───── DATA RECORDS

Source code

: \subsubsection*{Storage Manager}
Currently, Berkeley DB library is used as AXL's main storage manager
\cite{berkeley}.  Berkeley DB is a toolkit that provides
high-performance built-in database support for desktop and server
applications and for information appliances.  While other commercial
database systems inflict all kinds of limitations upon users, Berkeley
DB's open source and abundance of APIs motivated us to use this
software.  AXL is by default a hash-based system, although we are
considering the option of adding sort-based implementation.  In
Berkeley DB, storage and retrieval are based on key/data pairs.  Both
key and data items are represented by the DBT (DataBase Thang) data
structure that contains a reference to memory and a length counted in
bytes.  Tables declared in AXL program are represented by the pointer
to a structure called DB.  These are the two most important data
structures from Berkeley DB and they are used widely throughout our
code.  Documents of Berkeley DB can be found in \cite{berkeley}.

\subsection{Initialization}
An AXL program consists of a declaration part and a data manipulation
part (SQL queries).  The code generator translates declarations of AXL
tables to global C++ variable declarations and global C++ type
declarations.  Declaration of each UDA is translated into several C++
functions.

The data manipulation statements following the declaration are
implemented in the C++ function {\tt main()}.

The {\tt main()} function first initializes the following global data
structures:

──────────

- [ABOUT THIS TASK] From the first line of the listing above through the line that contains "although we are", set down each line without alteration, and nothing else.

- [TASK SOLUTION]
Source code

: \subsubsection*{Storage Manager}
Currently, Berkeley DB library is used as AXL's main storage manager
\cite{berkeley}.  Berkeley DB is a toolkit that provides
high-performance built-in database support for desktop and server
applications and for information appliances.  While other commercial
database systems inflict all kinds of limitations upon users, Berkeley
DB's open source and abundance of APIs motivated us to use this
software.  AXL is by default a hash-based system, although we are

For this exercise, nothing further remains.